This is slightly more declarative. Rather than declaring the steps needed to calculate the answer, we’re just saying “this is what the answer is.”

But… that’s not really true. In fact this is just as imperative as before, if you look at it right. We could interpret this as “First check if we have a next node. If we don’t, just return the length of our string. If we do, then first access the length of our string, then invoke the length method on our next value, then add the two and return the result.” After all, we’re still programming – we’re still telling the computer what to do.

I might call this “more declarative,” but that’s such a fuzzy word that you could argue this is just as “imperative” as before. And you’d be right.

But let’s keep going anyway.

Towards elegance

I don’t like the if @next check. But if we don’t have it, the program will crash when we try to evaluate nil.length. How can we fix that?

Well, for starters, using nil as our terminal value is gross: it means that we cannot have an “empty” list that really behaves like a list – for an empty list would just be nil, and nil has no length method.

So let’s use a better representation.

class List
end

class ListMiddle < List
  attr_accessor :data, :next
  def initialize(data, nxt)
    @data = data
    @next = nxt
  end
end

class ListEnd < List
end

list = ListMiddle.new("ian",
       ListMiddle.new("ulysses",
       ListMiddle.new("doug",
       ListEnd.new)))

We break up the representation of a linked list into two types of nodes: intermediate or initial nodes, which contain data, and the sentinel node, which takes the place of nil but doesn’t really contain any data.

The advantage of doing this is that we can define methods on ListEnd so that we can have empty lists:

class ListEnd
  def length
    0
  end
end

class ListMiddle
  def length
    @data.length + @next.length
  end
end

And this way we don’t need to treat the end of the list specially: the length of ListMiddle is always the length of our string plus the length of the rest of us. We rely on Ruby’s dynamic dispatch to decide which implementation of length gets invoked.

Again, I would call this code quite “declarative,” even more so than before. The length of the empty linked list is zero, full stop. The length of a list with data is the length of its string plus the length of the rest of the list.

But still, we’re also saying: access the length, invoke this method, add the two numbers and return them…

More declarative

In real Ruby code, when we deal with collections, we’re probably dealing with Enumerable objects. So let’s extend our List to become Enumerable.

class List
    include Enumerable
end

class ListMiddle < List
  attr_accessor :data, :next
  def initialize(data, nxt)
    @data = data
    @next = nxt
  end

  def each(&block)
    yield @data
    @next.each(&block)
  end
end

class ListEnd < List
  def each
  end
end

All we have to do is mixin Enumerable and define each, which yields all of its values to the block provided.
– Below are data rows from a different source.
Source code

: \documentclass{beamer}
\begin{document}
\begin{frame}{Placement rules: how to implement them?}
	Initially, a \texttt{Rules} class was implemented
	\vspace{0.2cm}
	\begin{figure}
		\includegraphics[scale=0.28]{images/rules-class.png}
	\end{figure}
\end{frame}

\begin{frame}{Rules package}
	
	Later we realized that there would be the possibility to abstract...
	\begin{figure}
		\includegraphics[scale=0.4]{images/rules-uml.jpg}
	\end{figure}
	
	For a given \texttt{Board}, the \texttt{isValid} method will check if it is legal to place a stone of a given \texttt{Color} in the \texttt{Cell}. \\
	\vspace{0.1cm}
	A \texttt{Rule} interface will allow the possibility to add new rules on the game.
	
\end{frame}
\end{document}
Since ListEnd has no values, it doesn’t yield anything, and ListMiddle uses a recursive implementation similar to our recursive length from before. Don’t worry too much about this; just know that we can now do things like this:

list.map {|x| x.length}

And use all of the other familiar Enumerable methods.

How does this help us? Well, apart from being more canonical, it lets us think about our algorithm in more generic terms that would work on a linked list or an array or whatever other Enumerable container we throw at it.

What we’re really doing is looking at every element in the collection, combining them somehow, and then returning a single value. We’re reducing a collection of values into a single summary value.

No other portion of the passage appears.